Kaur’s story became the core
of one of India’s first feminist street plays, Om
Swaha, staged in late 1979. It was a powerful work which women’s groups
used to rouse public outrage against dowry killings, setting in motion events
that ended in a landmark anti-dowry legislation in 1980.
The story of Om Swaha and other feminist street plays
of the early ’80s and their evolution over the next decade is being told by
scholar Deepti Priya Mehrotra in her upcoming book, Feminist
Street Theatre, Histories and Stories. Mehrotra herself was a part of some
of these pioneering plays.
“There is so little known
today of the feminist street theatre movement of the time,” said Mehrotra.
“These were intense works based on shared experiences of women, a part of
feminist activism itself, and a powerful mode of communicating gender concerns
to large sections of people. They played out in streets, homes, courtyards,
colleges, at protests, reaching out to as many as possible.”
Mehrotra read from these
plays recently with actors of Jana Natya Manch at Studio Safdar in Delhi.

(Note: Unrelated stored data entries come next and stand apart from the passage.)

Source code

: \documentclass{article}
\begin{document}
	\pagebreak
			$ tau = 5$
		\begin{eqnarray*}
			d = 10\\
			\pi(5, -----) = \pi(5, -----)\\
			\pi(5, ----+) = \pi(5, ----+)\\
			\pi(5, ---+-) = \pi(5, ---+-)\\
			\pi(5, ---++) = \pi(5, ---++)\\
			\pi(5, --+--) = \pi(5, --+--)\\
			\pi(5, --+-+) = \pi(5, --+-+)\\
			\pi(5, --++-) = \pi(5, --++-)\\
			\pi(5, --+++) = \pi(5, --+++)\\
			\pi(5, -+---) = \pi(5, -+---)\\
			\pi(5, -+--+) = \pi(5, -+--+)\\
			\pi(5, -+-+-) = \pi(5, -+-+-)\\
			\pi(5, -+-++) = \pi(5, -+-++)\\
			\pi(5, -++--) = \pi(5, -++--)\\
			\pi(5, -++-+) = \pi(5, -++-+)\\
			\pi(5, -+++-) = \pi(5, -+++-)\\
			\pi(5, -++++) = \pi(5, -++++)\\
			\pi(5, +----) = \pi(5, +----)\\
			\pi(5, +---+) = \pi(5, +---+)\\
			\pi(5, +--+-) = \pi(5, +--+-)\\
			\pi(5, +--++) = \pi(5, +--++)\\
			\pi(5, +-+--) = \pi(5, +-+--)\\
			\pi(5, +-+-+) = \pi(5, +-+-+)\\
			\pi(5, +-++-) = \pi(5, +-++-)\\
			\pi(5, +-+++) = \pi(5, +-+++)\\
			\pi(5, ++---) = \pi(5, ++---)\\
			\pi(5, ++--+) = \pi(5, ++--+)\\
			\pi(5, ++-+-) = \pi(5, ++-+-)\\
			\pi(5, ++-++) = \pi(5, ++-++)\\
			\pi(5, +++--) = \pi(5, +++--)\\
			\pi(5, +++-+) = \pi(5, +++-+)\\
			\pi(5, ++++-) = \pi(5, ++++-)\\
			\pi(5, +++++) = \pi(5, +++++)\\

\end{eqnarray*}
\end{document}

She and other early feminists point out that plays like Om Swaha, Aurat, Ahsaas, Mulgi
Zhali Ho and Aurat aur Dharam were
born of the activism of the time but gave a bigger voice to the women’s
movement. These were entertaining works, full of humour, folk music and colour
even if the stories they told were grim. At least two of them, besides Om Swaha, were first staged in 1979. Safdar
Hashmi’s Janam Aurat went to become hugely successful and ran to full houses
for 20 years. Meanwhile, Ahsaas, a
street play with vignettes from an average woman’s life, was also enacted in
middleclass homes in Lajpat Nagar, taking theatre into the homes of the play’s
characters.
This feminist street theatre
was Hindi and beyond, says Mehrotra. “There was Jyoti Mhapsekar and Stree Mukti
Sangathana’s phenomenally popular Mulgi
Zhali Ho and various other street plays in the making in other parts
of India, especially Chhattisgarh and Karnataka,” she said.